Saya semakin terkesima ketika tahu perhatian ini merambah dunia pekerjaan. Ketika membeli tiket film di bioskop, tidak jarang saya dilayani oleh seorang tuna-rungu atau petugas yang duduk di kursi roda.
Paradoks

Apa yang saya lihat sedikit banyak memberi jawaban, mengapa tidak sedikit orang Indonesia yang pernah tinggal atau mengecap pendidikan di luar negeri, tidak ingin kembali ke tanah air. Selain karena lapangan pekerjaan yang layak di luar negeri, kenyamanan dan rasa dihargai sebagai individu, tidak melihat warna kulit, agama dan asal negara, tidak dapat dipungkiri ikut menjadi alasannya.

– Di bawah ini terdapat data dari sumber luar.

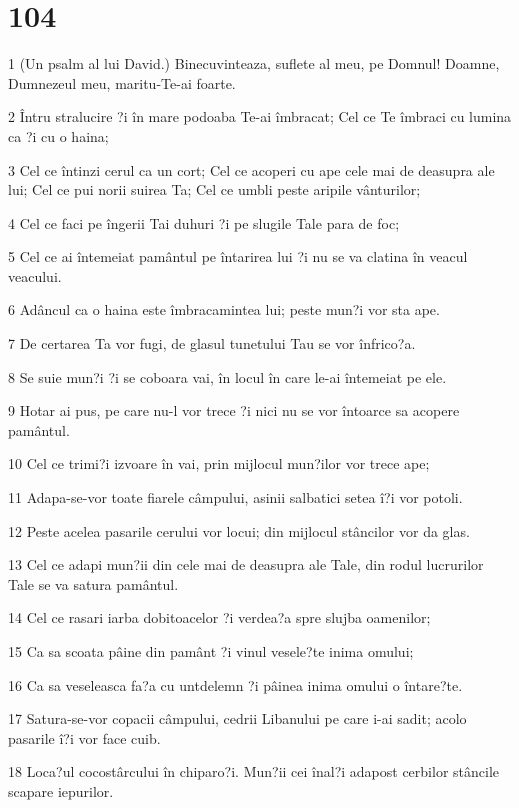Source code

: \chapter{104}

\par 1 (Un psalm al lui David.) Binecuvinteaza, suflete al meu, pe Domnul! Doamne, Dumnezeul meu, maritu-Te-ai foarte.
\par 2 Întru stralucire ?i în mare podoaba Te-ai îmbracat; Cel ce Te îmbraci cu lumina ca ?i cu o haina;
\par 3 Cel ce întinzi cerul ca un cort; Cel ce acoperi cu ape cele mai de deasupra ale lui; Cel ce pui norii suirea Ta; Cel ce umbli peste aripile vânturilor;
\par 4 Cel ce faci pe îngerii Tai duhuri ?i pe slugile Tale para de foc;
\par 5 Cel ce ai întemeiat pamântul pe întarirea lui ?i nu se va clatina în veacul veacului.
\par 6 Adâncul ca o haina este îmbracamintea lui; peste mun?i vor sta ape.
\par 7 De certarea Ta vor fugi, de glasul tunetului Tau se vor înfrico?a.
\par 8 Se suie mun?i ?i se coboara vai, în locul în care le-ai întemeiat pe ele.
\par 9 Hotar ai pus, pe care nu-l vor trece ?i nici nu se vor întoarce sa acopere pamântul.
\par 10 Cel ce trimi?i izvoare în vai, prin mijlocul mun?ilor vor trece ape;
\par 11 Adapa-se-vor toate fiarele câmpului, asinii salbatici setea î?i vor potoli.
\par 12 Peste acelea pasarile cerului vor locui; din mijlocul stâncilor vor da glas.
\par 13 Cel ce adapi mun?ii din cele mai de deasupra ale Tale, din rodul lucrurilor Tale se va satura pamântul.
\par 14 Cel ce rasari iarba dobitoacelor ?i verdea?a spre slujba oamenilor;
\par 15 Ca sa scoata pâine din pamânt ?i vinul vesele?te inima omului;
\par 16 Ca sa veseleasca fa?a cu untdelemn ?i pâinea inima omului o întare?te.
\par 17 Satura-se-vor copacii câmpului, cedrii Libanului pe care i-ai sadit; acolo pasarile î?i vor face cuib.
\par 18 Loca?ul cocostârcului în chiparo?i. Mun?ii cei înal?i adapost cerbilor stâncile scapare iepurilor.
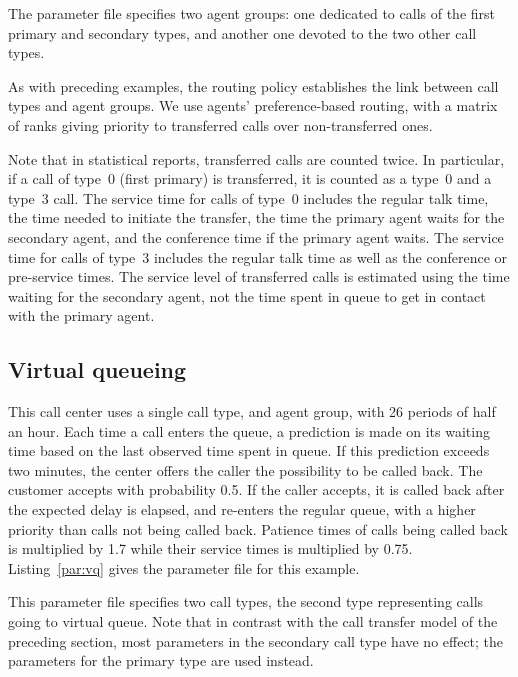 The parameter file specifies two agent groups: one dedicated to calls
of the first primary and secondary types, and another one devoted to
the two other call types.

As with preceding examples, the routing policy establishes the link
between call types and agent groups.  We use agents' preference-based
routing, with a matrix of ranks giving priority to transferred calls
over non-transferred ones.

Note that in statistical reports, transferred calls are counted twice.
In particular, if a call of type~0 (first primary) is transferred, it
is counted as a type~0 and a type~3 call.
The service time for calls of type~0 includes the regular talk time,
the time needed to initiate the transfer, the time the primary agent
waits for the secondary agent, and the conference time if the primary
agent waits.
The service time for calls of type~3 includes the regular talk time as
well as the conference or pre-service times.
The service level of transferred calls is estimated using the time
waiting for the secondary agent, not the time spent in queue to get in
contact with the primary agent.

\subsection{Virtual queueing}
\label{sec:virtualQueue}

This call center uses a single call type, and agent group, with 26
periods of half an hour.
Each time a call enters the queue, a prediction is made on its waiting
time based on the last observed time spent in queue.
If this prediction exceeds two minutes, the center offers the caller
the possibility to be called back.
The customer accepts with probability 0.5.
If the caller accepts, it is called back after the expected delay is
elapsed, and re-enters the regular queue, with a higher priority than
calls not being called back.
Patience times of calls being called back is multiplied by 1.7 while
their service times is multiplied by 0.75.
Listing~\ref{par:vq} gives the parameter file for this example.



This parameter file specifies two call types, the second type
representing calls going to virtual queue.
Note that in contrast with the call transfer model of the preceding
section, most parameters in the secondary call type have no effect;
the parameters for the primary type are used instead.

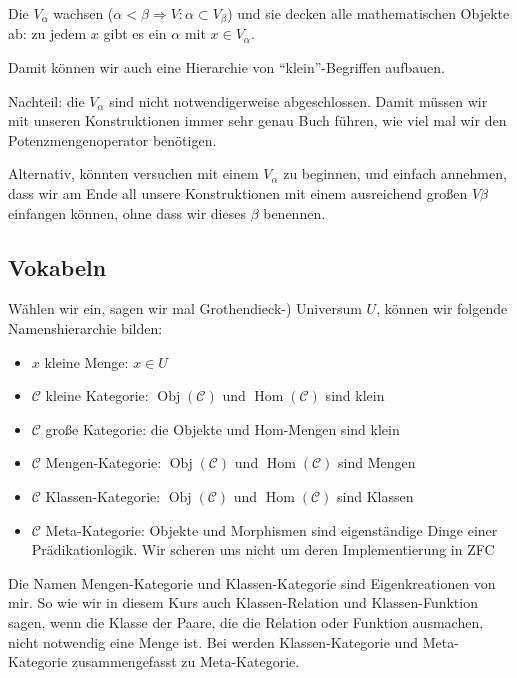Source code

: \documentclass[a4paper]{amsart}
\theoremstyle{definition}
\DeclareMathOperator{\Hom}{Hom}
\newcommand{\CC}{\ensuremath{\mathcal{ C }}}
\begin{document}
Die $V_\alpha$ wachsen ($\alpha < \beta \Rightarrow V:\alpha \subset V_\beta$) und sie decken alle mathematischen Objekte ab: zu jedem $x$ gibt es ein $\alpha$ mit $x \in V_\alpha$.

Damit können wir auch eine Hierarchie von "`klein"'-Begriffen aufbauen.

Nachteil: die $V_\alpha$ sind nicht notwendigerweise abgeschlossen. Damit müssen wir mit unseren Konstruktionen immer sehr genau Buch führen, wie viel mal wir den Potenzmengenoperator benötigen.

Alternativ, könnten versuchen mit einem $V_\alpha$ zu beginnen, und einfach annehmen, dass wir am Ende all unsere Konstruktionen mit einem ausreichend großen $V\beta$ einfangen können, ohne dass wir dieses $\beta$ benennen.

\subsection{Vokabeln}
Wählen wir ein, sagen wir mal Grothendieck-) Universum $U$, können wir folgende Namenshierarchie bilden:
\begin{itemize}
   \item $x$ kleine Menge: $x \in U$
   \item $\CC$ kleine Kategorie: $\operatorname{Obj}(\CC)$ und $\Hom(\CC)$ sind klein
   \item $\CC$ große Kategorie: die Objekte und Hom-Mengen sind klein
   \item $\CC$ Mengen-Kategorie: $\operatorname{Obj}(\CC)$ und $\Hom(\CC)$ sind Mengen 
   \item $\CC$ Klassen-Kategorie: $\operatorname{Obj}(\CC)$ und $\Hom(\CC)$ sind Klassen
   \item $\CC$ Meta-Kategorie: Objekte und Morphismen sind eigenständige Dinge einer Prädikationlogik. Wir scheren uns nicht um deren Implementierung in ZFC
\end{itemize}
Die Namen Mengen-Kategorie und Klassen-Kategorie sind Eigenkreationen von mir. So wie wir in diesem Kurs auch Klassen-Relation und Klassen-Funktion sagen, wenn die Klasse der Paare, die die Relation oder Funktion ausmachen, nicht notwendig eine Menge ist. Bei \cite{MacLane} werden Klassen-Kategorie und Meta-Kategorie zusammengefasst zu Meta-Kategorie.
\end{document}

Saya sempat berpikir, apakah sebutan dunia luar terhadap kita sebagai bangsa yang ramah, masih relevan? Apakah kita dinilai ramah oleh orang asing, padahal kita hanya ramah kepada mereka tetapi lupa terhadap bangsa sendiri?
Saya masih ingat, jika ada turis asing datang ke kampung, saya dan anak-anak kecil lainnya berlari untuk bisa menyapa mereka dengan bahasa Inggris, “Good morning, Sir!” minta bersalaman. Turis-turis pun diberikan pelayanan ekstra dengan senyum sumringah. Mereka diperlakukan selayaknya, bahkan seakan diagungkan. Mungkin dari sinilah mereka menilai kita sebagai orang-orang yang hangat.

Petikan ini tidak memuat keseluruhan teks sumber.